The skin-to-gill shifting point was then calculated by plotting percentage total cutaneous and percentage total branchial J_amm means as x-values against time in dph as y-values. x=0 was then set to 50% by subtracting 50% from all plotted means and a linear regression was used to determine the y-intercept (x=50%), which corresponded to the time in dph at which 50% of total J_amm occurred cutaneously or branchially, i.e. the skin-to-gill shifting point.

At the times outlined above, larvae from each experimental group were removed, anaesthetized with an overdose of neutralized MS-222, rinsed with distilled water, flash-frozen in liquid N₂ and stored at −80°C. These samples were later ground to a fine powder under liquid N₂ in a chilled mortar and pestle, and 150 µl of 8% perchloric acid was added to approximately 50 mg of powdered sample.

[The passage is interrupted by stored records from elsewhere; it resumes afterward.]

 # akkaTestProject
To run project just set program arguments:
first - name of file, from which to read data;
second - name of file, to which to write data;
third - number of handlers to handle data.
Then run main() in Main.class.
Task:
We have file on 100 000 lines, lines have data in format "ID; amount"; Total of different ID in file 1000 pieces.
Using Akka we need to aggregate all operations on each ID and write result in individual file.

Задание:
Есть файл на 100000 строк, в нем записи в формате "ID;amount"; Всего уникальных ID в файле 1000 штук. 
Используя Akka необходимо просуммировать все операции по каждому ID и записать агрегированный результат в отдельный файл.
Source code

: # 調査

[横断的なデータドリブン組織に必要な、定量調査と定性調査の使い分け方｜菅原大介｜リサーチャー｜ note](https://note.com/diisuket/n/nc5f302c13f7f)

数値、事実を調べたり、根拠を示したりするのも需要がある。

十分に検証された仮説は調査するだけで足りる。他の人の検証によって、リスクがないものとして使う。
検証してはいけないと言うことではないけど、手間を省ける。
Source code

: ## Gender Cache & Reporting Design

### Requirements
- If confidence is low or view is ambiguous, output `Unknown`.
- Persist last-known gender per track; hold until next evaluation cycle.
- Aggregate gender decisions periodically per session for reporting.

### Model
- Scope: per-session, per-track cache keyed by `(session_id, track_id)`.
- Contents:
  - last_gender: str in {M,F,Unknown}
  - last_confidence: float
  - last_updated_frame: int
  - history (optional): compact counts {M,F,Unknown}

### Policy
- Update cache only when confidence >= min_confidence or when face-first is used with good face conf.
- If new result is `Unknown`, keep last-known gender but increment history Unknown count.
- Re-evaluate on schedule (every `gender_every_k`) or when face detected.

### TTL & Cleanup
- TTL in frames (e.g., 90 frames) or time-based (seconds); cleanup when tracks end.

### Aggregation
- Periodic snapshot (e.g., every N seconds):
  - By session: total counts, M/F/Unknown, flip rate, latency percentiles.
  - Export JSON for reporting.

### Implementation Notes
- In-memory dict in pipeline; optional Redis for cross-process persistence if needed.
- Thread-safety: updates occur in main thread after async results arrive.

These samples were kept on ice for 5 min for deproteinization before 5 min centrifugation at 8000 rpm at 4°C; 10 µl of the resulting supernatant was stored at 4°C for later [Na⁺] analysis. The remainder of the supernatant was neutralized using 3 mol l⁻¹ KOH, flash-frozen and kept at −80°C until later T_amm analysis.

At 6, 12 and 18 dph, larvae from both treatment groups were killed with an overdose of neutralized MS-222. Whole gill baskets, yolk sac skin and body skin were then dissected from the fish under a stereomicroscope, flash-frozen and stored at −80°C. Tissues were later homogenized in an EGTA-deoxycholate buffer and Na⁺/K⁺-ATPase activity was determined as previously described (Zimmer et al., 2014) based on a protocol modified from McCormick (1993). Activity was normalized to protein content determined with a commercial protein assay (Bio-Rad, Hercules, CA, USA) and a bovine serum albumin standard (Sigma, St Louis, MO, USA).

All data are presented as means±s.e.m. (N=sample size). All statistical analyses were performed using a 2-way ANOVA with treatment and time as factors, followed by a Holm–Sidak post hoc test using SigmaStat v. 3.5 (Systat Software, Inc.). In Fig. 1 and Table 1, significant differences between treatments (P<0.05) are denoted by asterisks. The skin-to-gill shifting points (together with corresponding s.e.m.), represented by dashed lines in Fig. 1A,B, were determined using SigmaPlot v.10.0 (Systat Software, Inc.).

We thank Dr Colin Brauner for inspiring the initial concept of this study and for helpful comments on the manuscript.